Segment Start: EXERCISE MATERIALS

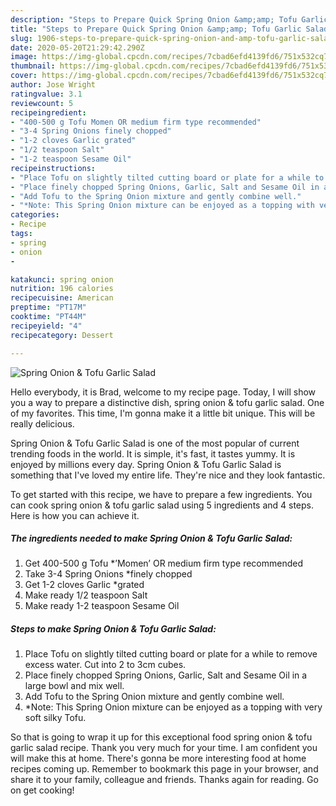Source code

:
 ```yaml
---
description: "Steps to Prepare Quick Spring Onion &amp;amp; Tofu Garlic Salad"
title: "Steps to Prepare Quick Spring Onion &amp;amp; Tofu Garlic Salad"
slug: 1906-steps-to-prepare-quick-spring-onion-and-amp-tofu-garlic-salad
date: 2020-05-20T21:29:42.290Z
image: https://img-global.cpcdn.com/recipes/7cbad6efd4139fd6/751x532cq70/spring-onion-tofu-garlic-salad-recipe-main-photo.jpg
thumbnail: https://img-global.cpcdn.com/recipes/7cbad6efd4139fd6/751x532cq70/spring-onion-tofu-garlic-salad-recipe-main-photo.jpg
cover: https://img-global.cpcdn.com/recipes/7cbad6efd4139fd6/751x532cq70/spring-onion-tofu-garlic-salad-recipe-main-photo.jpg
author: Jose Wright
ratingvalue: 3.1
reviewcount: 5
recipeingredient:
- "400-500 g Tofu Momen OR medium firm type recommended"
- "3-4 Spring Onions finely chopped"
- "1-2 cloves Garlic grated"
- "1/2 teaspoon Salt"
- "1-2 teaspoon Sesame Oil"
recipeinstructions:
- "Place Tofu on slightly tilted cutting board or plate for a while to remove excess water. Cut into 2 to 3cm cubes."
- "Place finely chopped Spring Onions, Garlic, Salt and Sesame Oil in a large bowl and mix well."
- "Add Tofu to the Spring Onion mixture and gently combine well."
- "*Note: This Spring Onion mixture can be enjoyed as a topping with very soft silky Tofu."
categories:
- Recipe
tags:
- spring
- onion
- 

katakunci: spring onion  
nutrition: 196 calories
recipecuisine: American
preptime: "PT17M"
cooktime: "PT44M"
recipeyield: "4"
recipecategory: Dessert

---
```



![Spring Onion &amp; Tofu Garlic Salad](https://img-global.cpcdn.com/recipes/7cbad6efd4139fd6/751x532cq70/spring-onion-tofu-garlic-salad-recipe-main-photo.jpg)

Hello everybody, it is Brad, welcome to my recipe page. Today, I will show you a way to prepare a distinctive dish, spring onion &amp; tofu garlic salad. One of my favorites. This time, I'm gonna make it a little bit unique. This will be really delicious.



Spring Onion &amp; Tofu Garlic Salad is one of the most popular of current trending foods in the world. It is simple, it's fast, it tastes yummy. It is enjoyed by millions every day. Spring Onion &amp; Tofu Garlic Salad is something that I've loved my entire life. They're nice and they look fantastic.


To get started with this recipe, we have to prepare a few ingredients. You can cook spring onion &amp; tofu garlic salad using 5 ingredients and 4 steps. Here is how you can achieve it.

<!--inarticleads1-->

##### The ingredients needed to make Spring Onion &amp; Tofu Garlic Salad:

1. Get 400-500 g Tofu *’Momen’ OR medium firm type recommended
1. Take 3-4 Spring Onions *finely chopped
1. Get 1-2 cloves Garlic *grated
1. Make ready 1/2 teaspoon Salt
1. Make ready 1-2 teaspoon Sesame Oil




<!--inarticleads2-->

##### Steps to make Spring Onion &amp; Tofu Garlic Salad:

1. Place Tofu on slightly tilted cutting board or plate for a while to remove excess water. Cut into 2 to 3cm cubes.
1. Place finely chopped Spring Onions, Garlic, Salt and Sesame Oil in a large bowl and mix well.
1. Add Tofu to the Spring Onion mixture and gently combine well.
1. *Note: This Spring Onion mixture can be enjoyed as a topping with very soft silky Tofu.




So that is going to wrap it up for this exceptional food spring onion &amp; tofu garlic salad recipe. Thank you very much for your time. I am confident you will make this at home. There's gonna be more interesting food at home recipes coming up. Remember to bookmark this page in your browser, and share it to your family, colleague and friends. Thanks again for reading. Go on get cooking!
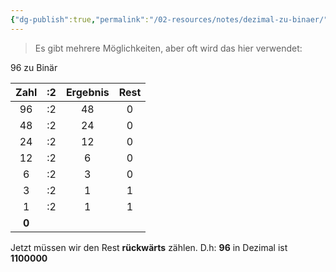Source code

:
 ```yaml
---
{"dg-publish":true,"permalink":"/02-resources/notes/dezimal-zu-binaer/","tags":["mathe/binärzahlen"],"noteIcon":"","updated":"2025-07-12T13:31:41.000+02:00"}
---
```


>Es gibt mehrere Möglichkeiten, aber oft wird das hier verwendet:

96 zu Binär

| Zahl  | :2  | Ergebnis | Rest |
| :---: | :-: | :------: | :--: |
|  96   | :2  |    48    |  0   |
|  48   | :2  |    24    |  0   |
|  24   | :2  |    12    |  0   |
|  12   | :2  |    6     |  0   |
|   6   | :2  |    3     |  0   |
|   3   | :2  |    1     |  1   |
|   1   | :2  |    1     |  1   |
| **0** |     |          |      |

Jetzt müssen wir den Rest **rückwärts** zählen.
D.h: **96** in Dezimal ist **1100000**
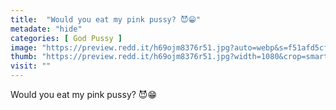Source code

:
 ```yaml
---
title:  "Would you eat my pink pussy? 😈😁"
metadate: "hide"
categories: [ God Pussy ]
image: "https://preview.redd.it/h69ojm8376r51.jpg?auto=webp&s=f51afd5cf969d4fb52e6bdb30b308af883b62550"
thumb: "https://preview.redd.it/h69ojm8376r51.jpg?width=1080&crop=smart&auto=webp&s=2a25b0be1ed8e0772c3511c31bcd63fa2fb3d7ee"
visit: ""
---
```

Would you eat my pink pussy? 😈😁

Segment End: EXERCISE MATERIALS

WORK REQUEST >> Say only the number of lines above holding "ready".

SOLUTION BELOW >> 2